What is being asked>
For each line of the listing that contains "address", make a copy and return it.

Supplied material>
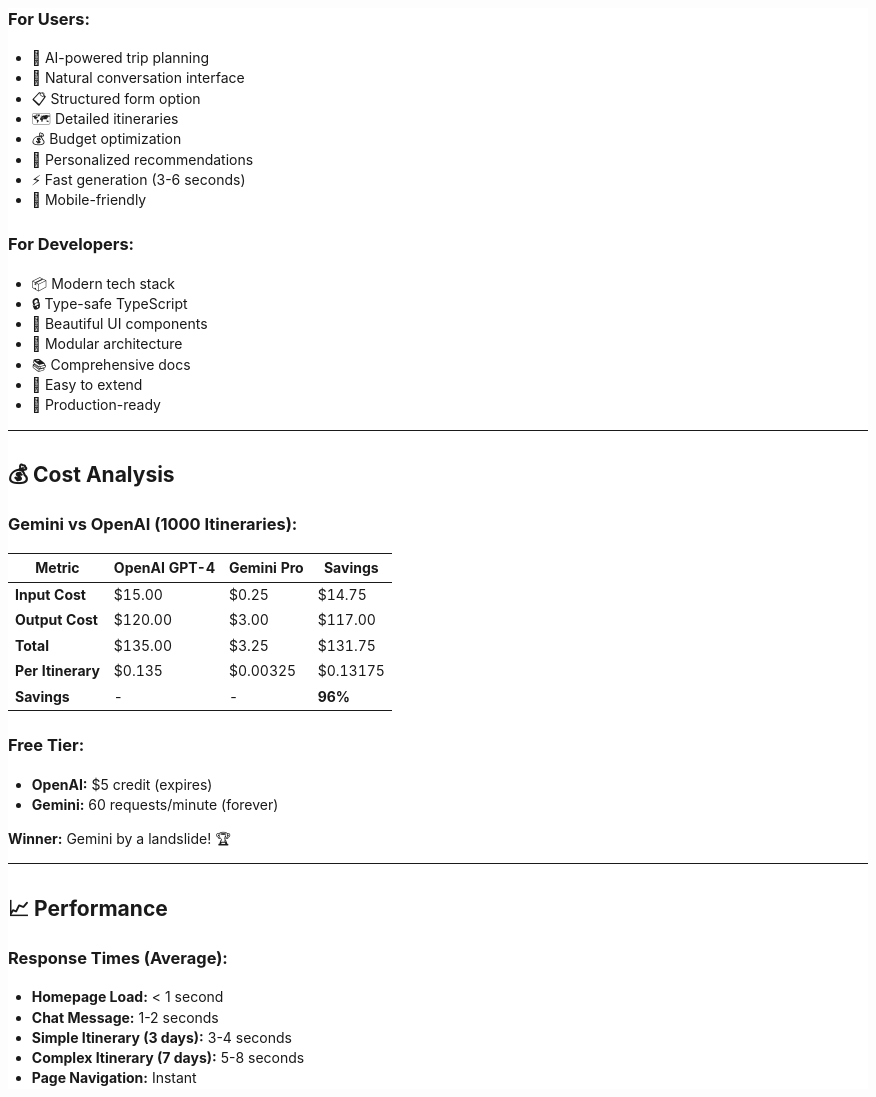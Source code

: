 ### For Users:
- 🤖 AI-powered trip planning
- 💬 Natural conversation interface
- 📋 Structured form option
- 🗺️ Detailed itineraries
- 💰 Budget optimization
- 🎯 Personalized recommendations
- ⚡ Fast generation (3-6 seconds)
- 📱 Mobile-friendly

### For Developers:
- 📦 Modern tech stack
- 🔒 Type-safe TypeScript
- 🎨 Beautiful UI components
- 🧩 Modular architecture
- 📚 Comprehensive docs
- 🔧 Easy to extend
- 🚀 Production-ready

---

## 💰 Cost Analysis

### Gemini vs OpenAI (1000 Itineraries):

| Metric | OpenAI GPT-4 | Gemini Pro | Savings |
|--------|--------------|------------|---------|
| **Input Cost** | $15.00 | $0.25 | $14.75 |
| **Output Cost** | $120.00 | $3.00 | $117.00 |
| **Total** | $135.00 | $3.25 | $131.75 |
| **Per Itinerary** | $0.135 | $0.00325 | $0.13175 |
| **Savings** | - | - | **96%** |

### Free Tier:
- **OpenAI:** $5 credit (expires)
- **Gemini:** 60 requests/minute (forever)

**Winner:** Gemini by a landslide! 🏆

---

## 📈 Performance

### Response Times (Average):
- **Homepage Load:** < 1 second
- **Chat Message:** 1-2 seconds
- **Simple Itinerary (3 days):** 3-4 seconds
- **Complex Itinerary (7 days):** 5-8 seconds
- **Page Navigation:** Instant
--
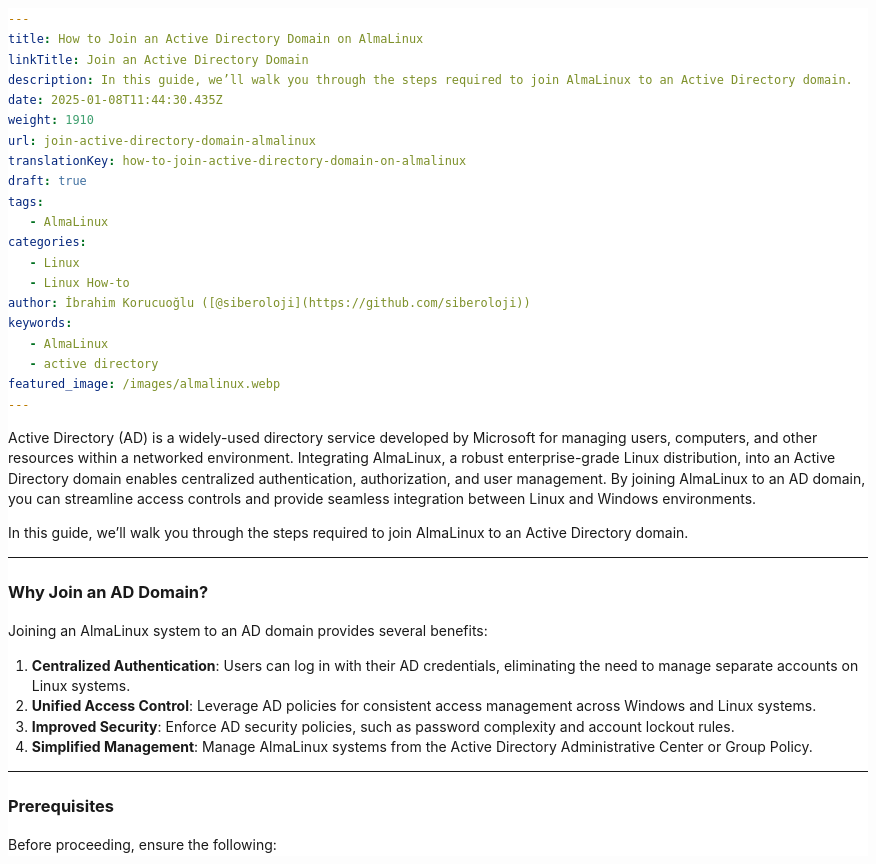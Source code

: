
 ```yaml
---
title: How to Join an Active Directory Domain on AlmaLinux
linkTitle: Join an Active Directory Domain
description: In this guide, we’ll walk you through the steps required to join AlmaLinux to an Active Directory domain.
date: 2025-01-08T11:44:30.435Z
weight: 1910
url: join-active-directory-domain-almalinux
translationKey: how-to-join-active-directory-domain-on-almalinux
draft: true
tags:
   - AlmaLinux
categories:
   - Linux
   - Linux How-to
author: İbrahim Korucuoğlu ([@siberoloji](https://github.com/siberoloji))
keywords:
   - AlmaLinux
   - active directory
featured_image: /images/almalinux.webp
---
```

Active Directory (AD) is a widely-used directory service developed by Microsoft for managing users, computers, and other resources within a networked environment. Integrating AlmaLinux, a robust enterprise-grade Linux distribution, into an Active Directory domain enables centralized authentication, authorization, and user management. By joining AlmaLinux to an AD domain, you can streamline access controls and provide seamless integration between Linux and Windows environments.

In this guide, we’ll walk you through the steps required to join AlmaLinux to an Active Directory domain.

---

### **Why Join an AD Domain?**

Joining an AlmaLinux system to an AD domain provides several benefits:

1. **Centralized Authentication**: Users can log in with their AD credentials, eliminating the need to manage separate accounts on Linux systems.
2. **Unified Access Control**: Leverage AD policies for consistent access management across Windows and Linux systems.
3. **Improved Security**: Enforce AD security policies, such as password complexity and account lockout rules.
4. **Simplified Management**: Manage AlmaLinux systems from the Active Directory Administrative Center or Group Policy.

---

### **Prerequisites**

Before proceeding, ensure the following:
--
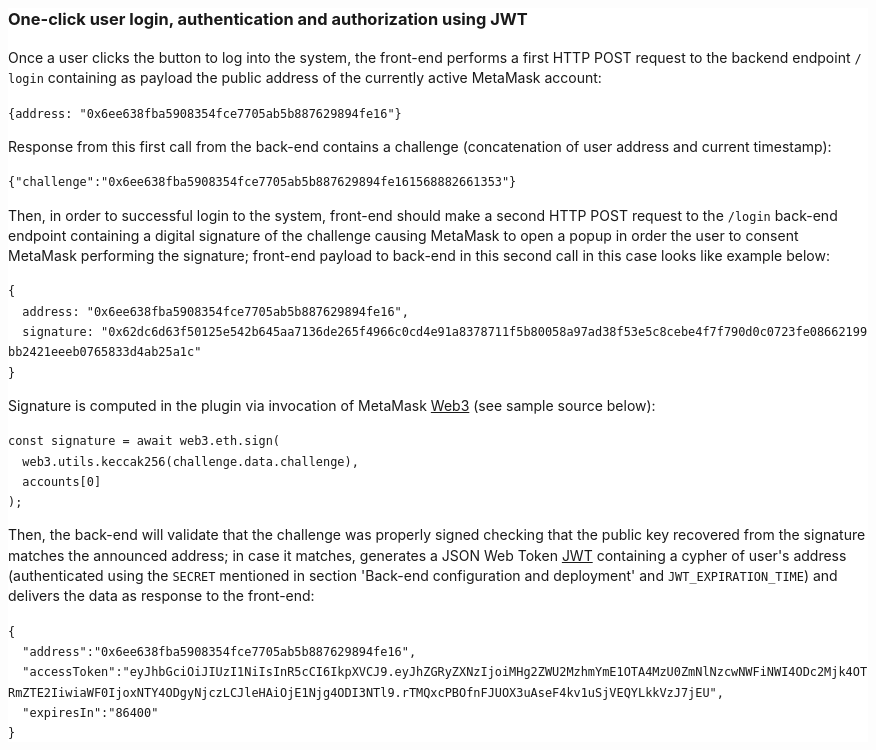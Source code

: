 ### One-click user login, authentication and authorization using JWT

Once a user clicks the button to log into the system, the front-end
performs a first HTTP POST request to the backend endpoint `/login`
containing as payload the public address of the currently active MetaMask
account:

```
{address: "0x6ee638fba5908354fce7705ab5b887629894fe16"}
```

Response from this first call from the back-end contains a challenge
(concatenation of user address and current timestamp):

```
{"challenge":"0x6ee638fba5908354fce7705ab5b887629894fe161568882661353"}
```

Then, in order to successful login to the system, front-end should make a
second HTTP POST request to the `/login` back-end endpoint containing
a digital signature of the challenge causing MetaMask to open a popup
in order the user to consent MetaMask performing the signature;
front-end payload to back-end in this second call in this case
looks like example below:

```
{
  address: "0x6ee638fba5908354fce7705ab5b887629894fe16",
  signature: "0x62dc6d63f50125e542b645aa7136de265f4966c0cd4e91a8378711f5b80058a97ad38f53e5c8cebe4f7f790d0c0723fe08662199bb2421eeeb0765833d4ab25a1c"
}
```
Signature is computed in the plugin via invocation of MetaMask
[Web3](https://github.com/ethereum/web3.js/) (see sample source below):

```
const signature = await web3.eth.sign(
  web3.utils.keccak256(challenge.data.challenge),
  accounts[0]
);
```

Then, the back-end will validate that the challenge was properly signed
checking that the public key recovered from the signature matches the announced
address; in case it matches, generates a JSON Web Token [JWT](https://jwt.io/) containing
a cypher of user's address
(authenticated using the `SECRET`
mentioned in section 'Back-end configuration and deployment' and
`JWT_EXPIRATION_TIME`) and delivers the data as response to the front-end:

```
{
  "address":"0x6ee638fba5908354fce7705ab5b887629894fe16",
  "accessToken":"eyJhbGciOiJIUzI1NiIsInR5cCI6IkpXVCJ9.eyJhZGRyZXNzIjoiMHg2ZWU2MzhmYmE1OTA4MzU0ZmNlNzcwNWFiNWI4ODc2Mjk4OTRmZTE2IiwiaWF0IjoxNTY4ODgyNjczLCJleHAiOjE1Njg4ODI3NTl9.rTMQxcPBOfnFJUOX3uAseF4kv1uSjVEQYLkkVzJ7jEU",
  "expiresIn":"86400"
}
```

Your response>
containing as payload the public address of the currently active MetaMask
{address: "0x6ee638fba5908354fce7705ab5b887629894fe16"}
(concatenation of user address and current timestamp):
  address: "0x6ee638fba5908354fce7705ab5b887629894fe16",
address; in case it matches, generates a JSON Web Token [JWT](https://jwt.io/) containing
a cypher of user's address
  "address":"0x6ee638fba5908354fce7705ab5b887629894fe16",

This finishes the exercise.